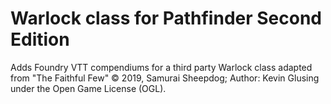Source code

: # Warlock class for Pathfinder Second Edition

Adds Foundry VTT compendiums for a third party Warlock class adapted from "The Faithful Few" &copy; 2019, Samurai Sheepdog; Author: Kevin Glusing under the Open Game License (OGL).
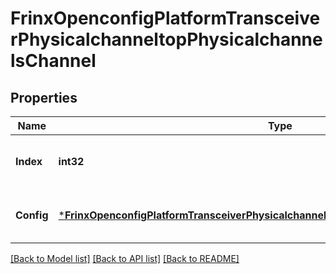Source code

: # FrinxOpenconfigPlatformTransceiverPhysicalchanneltopPhysicalchannelsChannel

## Properties
Name | Type | Description | Notes
------------ | ------------- | ------------- | -------------
**Index** | **int32** | Optional[Reference to the index number of the channel] REF:Optional.empty | [optional] [default to null]
**Config** | [***FrinxOpenconfigPlatformTransceiverPhysicalchanneltopPhysicalchannelsChannelConfig**](frinx.openconfig.platform.transceiver.physicalchanneltop.physicalchannels.channel.Config.md) | Optional[Configuration data for physical channels] REF:Optional.empty | [optional] [default to null]

[[Back to Model list]](../README.md#documentation-for-models) [[Back to API list]](../README.md#documentation-for-api-endpoints) [[Back to README]](../README.md)


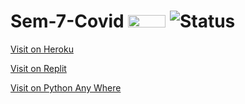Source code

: # Sem-7-Covid <img src="https://raw.githubusercontent.com/Atharv-Chaudhari/Project-Covid-Cache/main/arrow.gif" width="60" height="20" /> ![Status](https://github.com/Atharv-Chaudhari/Sem-7-Covid/actions/workflows/django.yml/badge.svg)

[Visit on Heroku](https://covid-infy-soars.herokuapp.com/)

[Visit on Replit](https://infysoars.doanything.repl.co/)

[Visit on Python Any Where](https://infysoars.pythonanywhere.com)
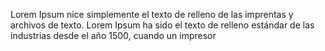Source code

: Lorem Ipsum nice simplemente el 
texto de relleno de las imprentas 
y archivos de texto. Lorem Ipsum 
ha sido el texto de relleno
 estándar de las industrias desde 
 el año 1500, cuando un impresor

ASSIGNED TASK »
Everything from the line with "[Visit on Replit](https://infysoars.doanything.repl.co/)" through the end of the records above, both ends included, is to be reproduced exactly, and nothing outside that span; the pictures are to be dropped.

EXPECTED ANSWER »
[Visit on Replit](https://infysoars.doanything.repl.co/)

[Visit on Python Any Where](https://infysoars.pythonanywhere.com)
Source code

: Lorem Ipsum nice simplemente el 
texto de relleno de las imprentas 
y archivos de texto. Lorem Ipsum 
ha sido el texto de relleno
 estándar de las industrias desde 
 el año 1500, cuando un impresor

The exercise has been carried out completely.